Effect of amount of CSP modified on percentage loss by mass
The effect of the amount of the modified CSP on percentage loss by mass of WSR is shown in Fig. 7. From this figure, it can be seen that the percentage loss by mass was <10% for the different content of modified CSP. The percentage loss by mass of WSR increases with increasing of the amount of CSP modified. At the same amount of CSP, the percentage loss by mass of WSR in deionised water is higher than that in 0·9% NaCl salt solution.
Effect of content of modified CSP on percentage loss by weight: ▴: water swelling in deionised water; •: water swelling in 0·9% NaCl salt solution; NBR, 100 phr; carbon black, 30 phr; modified polymer/CSP, 30 wt-%; soak temperature, 90°C
Images (SEM) of fracture surface for WSR
Figure 8 shows the SEM images of the fracture surface for the WSR. Figure 8a shows that the fracture surfaces are distinct. But in Fig. 8b, fracture surfaces are very blurry. It indicates that compatibility of rubber and modified CSP is better than that of rubber and unmodified CSP.

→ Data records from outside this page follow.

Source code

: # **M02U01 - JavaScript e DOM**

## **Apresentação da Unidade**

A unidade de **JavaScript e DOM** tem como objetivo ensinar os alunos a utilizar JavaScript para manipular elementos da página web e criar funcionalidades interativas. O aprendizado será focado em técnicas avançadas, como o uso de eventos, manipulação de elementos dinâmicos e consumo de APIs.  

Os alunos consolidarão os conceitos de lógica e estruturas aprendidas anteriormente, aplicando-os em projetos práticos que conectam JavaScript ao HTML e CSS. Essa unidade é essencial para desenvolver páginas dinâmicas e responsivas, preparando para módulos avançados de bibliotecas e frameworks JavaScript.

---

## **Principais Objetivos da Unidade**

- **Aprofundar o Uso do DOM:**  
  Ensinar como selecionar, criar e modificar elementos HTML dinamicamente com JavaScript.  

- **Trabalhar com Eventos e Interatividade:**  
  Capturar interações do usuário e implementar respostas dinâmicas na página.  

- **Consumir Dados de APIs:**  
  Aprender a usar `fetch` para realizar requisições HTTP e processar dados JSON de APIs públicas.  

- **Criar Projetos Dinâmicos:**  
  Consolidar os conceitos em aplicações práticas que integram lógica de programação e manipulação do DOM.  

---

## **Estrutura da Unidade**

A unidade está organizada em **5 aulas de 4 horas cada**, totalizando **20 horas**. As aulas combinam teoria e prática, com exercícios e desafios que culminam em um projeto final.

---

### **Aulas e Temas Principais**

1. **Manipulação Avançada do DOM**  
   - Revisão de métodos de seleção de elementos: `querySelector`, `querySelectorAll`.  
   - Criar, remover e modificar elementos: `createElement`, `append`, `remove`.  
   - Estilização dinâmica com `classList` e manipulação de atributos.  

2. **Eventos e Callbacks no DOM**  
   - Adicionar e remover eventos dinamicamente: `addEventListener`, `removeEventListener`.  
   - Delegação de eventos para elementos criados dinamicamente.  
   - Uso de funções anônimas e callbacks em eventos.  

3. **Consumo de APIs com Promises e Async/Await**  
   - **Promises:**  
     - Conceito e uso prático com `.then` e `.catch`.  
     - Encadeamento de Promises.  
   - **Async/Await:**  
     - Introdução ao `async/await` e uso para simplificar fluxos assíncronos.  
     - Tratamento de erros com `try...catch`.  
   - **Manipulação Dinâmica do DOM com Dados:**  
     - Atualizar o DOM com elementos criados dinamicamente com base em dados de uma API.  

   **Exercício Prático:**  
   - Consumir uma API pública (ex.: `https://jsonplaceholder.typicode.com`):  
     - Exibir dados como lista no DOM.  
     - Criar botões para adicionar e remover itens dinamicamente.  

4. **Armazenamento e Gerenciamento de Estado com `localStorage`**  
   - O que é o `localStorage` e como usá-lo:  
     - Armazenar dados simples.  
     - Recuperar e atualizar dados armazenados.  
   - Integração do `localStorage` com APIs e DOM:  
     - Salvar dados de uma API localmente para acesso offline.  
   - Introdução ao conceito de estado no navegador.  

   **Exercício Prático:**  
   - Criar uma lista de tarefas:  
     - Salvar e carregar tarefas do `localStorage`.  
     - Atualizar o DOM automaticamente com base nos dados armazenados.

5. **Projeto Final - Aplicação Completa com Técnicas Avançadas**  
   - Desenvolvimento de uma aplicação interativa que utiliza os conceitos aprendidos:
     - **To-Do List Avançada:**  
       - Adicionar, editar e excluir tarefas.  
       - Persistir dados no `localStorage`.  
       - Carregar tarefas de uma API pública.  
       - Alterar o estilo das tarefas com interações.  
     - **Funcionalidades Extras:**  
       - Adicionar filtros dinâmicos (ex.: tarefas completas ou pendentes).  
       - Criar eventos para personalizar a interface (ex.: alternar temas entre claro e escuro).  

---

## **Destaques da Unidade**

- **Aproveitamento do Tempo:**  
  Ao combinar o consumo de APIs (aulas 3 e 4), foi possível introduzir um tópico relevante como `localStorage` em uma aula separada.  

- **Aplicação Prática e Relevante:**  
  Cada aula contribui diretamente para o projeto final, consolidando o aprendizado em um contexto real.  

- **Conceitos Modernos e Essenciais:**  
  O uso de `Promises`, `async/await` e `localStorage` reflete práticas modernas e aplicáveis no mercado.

a CSP was not modified in WSR; b CSP was modified with 30%P(AA-co-BA)
Conclusions
A novel WSR has been prepared by blending NBR, reactive clay and other additives with CSP, which was modified by IPN technology with cross-linked P(AA-co-BA). The compatibility of CSP and NBR was improved greatly, when CSP was modified by IPN technology with cross-linked P(AA-co-BA). It resulted in better properties of WSR. When the content of CSP in modified WSR was 30 phr, and the content of cross-linked P(AA-co-BA) in the modified CSP was 30%, tensile strength, elongation at break, water/swelling ratio and percentage loss of the WSR were 11·3 MPa, 1943%, 532% and 5·8% respectively.
Footnotes
Acknowledgements
The authors would like to thank the support from the projects for the Excellent Youth Scholars of Educational Commission of Hubei Province of China (grant no. Q20101505) and Hubei Provincial Natural Science Foundation of China (grant no. 2011CDB220).